Saved entries
_ _ _ _ _ _ _
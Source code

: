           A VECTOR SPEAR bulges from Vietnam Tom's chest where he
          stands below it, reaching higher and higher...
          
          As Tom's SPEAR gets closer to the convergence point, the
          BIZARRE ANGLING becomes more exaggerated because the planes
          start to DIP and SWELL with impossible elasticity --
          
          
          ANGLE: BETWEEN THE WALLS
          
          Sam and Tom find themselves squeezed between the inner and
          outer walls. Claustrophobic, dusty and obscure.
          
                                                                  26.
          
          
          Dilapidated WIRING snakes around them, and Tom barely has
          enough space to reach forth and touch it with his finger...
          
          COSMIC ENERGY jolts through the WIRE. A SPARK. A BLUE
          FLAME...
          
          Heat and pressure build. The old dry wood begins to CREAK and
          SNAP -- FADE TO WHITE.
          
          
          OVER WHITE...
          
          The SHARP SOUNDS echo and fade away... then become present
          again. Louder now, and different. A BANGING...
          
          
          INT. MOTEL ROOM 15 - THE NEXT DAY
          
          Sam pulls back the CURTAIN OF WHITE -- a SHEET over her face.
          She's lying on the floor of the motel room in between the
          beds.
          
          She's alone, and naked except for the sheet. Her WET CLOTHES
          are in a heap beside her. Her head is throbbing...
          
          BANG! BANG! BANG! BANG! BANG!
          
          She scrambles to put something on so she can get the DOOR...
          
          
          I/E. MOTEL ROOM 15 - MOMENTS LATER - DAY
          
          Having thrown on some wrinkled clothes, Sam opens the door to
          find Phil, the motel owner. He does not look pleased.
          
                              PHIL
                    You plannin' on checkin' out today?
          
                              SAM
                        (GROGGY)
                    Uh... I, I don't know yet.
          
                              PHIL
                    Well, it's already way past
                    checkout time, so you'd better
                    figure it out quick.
_ _ _ _ _ _ _
▶ **AIM OF THE EXERCISE**
From the opening line of the data above, please print each line as written up to and including the line that contains "ANGLE: BETWEEN THE WALLS", and nothing more.

▶ **WRITTEN SOLUTION**
Source code

:           A VECTOR SPEAR bulges from Vietnam Tom's chest where he
          stands below it, reaching higher and higher...
          
          As Tom's SPEAR gets closer to the convergence point, the
          BIZARRE ANGLING becomes more exaggerated because the planes
          start to DIP and SWELL with impossible elasticity --
          
          
          ANGLE: BETWEEN THE WALLS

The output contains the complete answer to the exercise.